Assigned task ▸ If a line in the data below holds the word "allowing", copy it.

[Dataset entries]
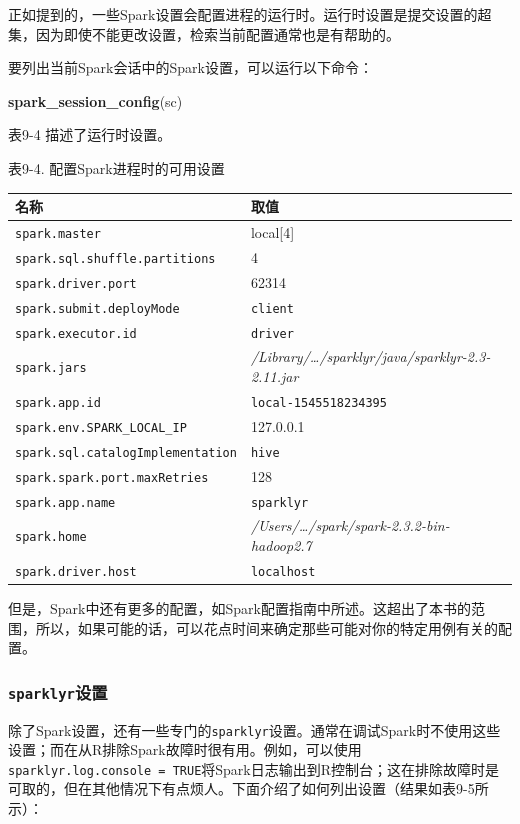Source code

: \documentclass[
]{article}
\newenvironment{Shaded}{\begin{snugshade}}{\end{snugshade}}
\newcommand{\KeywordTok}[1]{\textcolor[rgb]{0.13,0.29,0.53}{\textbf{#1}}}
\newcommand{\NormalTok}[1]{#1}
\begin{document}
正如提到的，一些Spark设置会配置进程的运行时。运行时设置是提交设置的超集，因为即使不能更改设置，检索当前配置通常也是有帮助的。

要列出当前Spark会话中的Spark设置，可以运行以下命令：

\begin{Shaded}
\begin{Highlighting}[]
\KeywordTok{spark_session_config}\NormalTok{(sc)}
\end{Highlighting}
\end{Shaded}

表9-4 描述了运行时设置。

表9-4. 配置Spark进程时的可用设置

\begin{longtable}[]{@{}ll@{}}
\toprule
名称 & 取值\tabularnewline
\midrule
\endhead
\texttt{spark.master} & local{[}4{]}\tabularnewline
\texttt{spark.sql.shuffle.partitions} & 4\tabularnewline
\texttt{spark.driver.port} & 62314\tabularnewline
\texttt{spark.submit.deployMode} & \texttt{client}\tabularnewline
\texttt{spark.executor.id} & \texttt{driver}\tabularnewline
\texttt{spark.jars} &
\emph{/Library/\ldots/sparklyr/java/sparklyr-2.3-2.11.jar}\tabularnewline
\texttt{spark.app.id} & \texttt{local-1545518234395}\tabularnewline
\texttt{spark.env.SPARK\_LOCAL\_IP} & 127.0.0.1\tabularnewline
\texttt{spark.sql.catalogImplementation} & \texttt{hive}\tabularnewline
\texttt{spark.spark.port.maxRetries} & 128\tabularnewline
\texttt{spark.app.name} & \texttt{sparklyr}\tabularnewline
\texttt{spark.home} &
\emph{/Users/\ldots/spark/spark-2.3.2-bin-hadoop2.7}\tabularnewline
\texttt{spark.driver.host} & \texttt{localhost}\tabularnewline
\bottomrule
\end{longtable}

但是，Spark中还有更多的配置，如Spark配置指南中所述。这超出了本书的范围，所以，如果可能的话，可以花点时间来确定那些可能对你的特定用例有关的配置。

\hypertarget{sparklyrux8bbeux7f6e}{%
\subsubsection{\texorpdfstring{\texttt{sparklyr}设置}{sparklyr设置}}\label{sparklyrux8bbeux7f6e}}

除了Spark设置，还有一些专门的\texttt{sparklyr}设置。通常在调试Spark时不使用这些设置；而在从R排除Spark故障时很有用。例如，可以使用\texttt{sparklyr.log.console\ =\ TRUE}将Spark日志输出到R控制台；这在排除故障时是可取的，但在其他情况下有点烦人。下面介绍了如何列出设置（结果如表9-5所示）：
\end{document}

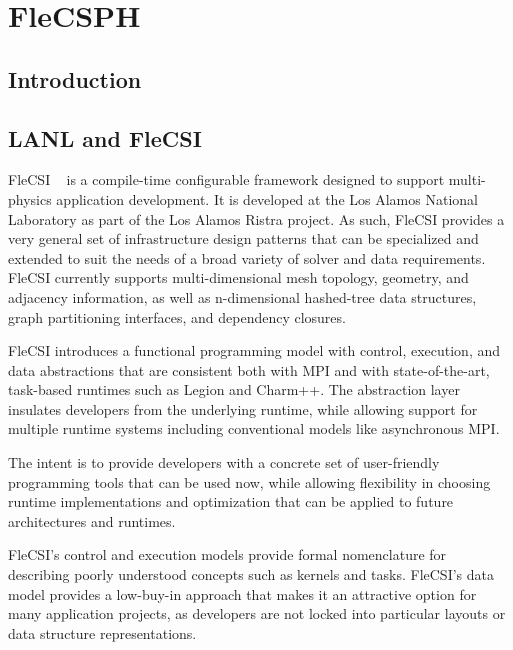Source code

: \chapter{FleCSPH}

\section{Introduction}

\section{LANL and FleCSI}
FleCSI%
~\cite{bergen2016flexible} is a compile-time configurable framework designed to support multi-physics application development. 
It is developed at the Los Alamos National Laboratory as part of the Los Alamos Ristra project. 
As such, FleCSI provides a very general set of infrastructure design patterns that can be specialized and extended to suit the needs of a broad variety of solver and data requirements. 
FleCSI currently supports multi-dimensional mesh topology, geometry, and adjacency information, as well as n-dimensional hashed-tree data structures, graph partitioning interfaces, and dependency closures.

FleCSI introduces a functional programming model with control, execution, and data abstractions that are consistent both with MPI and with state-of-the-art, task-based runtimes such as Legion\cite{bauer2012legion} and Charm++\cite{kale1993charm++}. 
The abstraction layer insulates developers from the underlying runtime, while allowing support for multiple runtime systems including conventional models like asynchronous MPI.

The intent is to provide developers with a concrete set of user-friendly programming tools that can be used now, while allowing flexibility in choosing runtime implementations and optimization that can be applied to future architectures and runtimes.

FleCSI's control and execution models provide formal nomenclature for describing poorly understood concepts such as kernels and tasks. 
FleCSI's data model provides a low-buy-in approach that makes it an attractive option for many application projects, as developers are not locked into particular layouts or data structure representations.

Answer section ▸
The abstraction layer insulates developers from the underlying runtime, while allowing support for multiple runtime systems including conventional models like asynchronous MPI.
The intent is to provide developers with a concrete set of user-friendly programming tools that can be used now, while allowing flexibility in choosing runtime implementations and optimization that can be applied to future architectures and runtimes.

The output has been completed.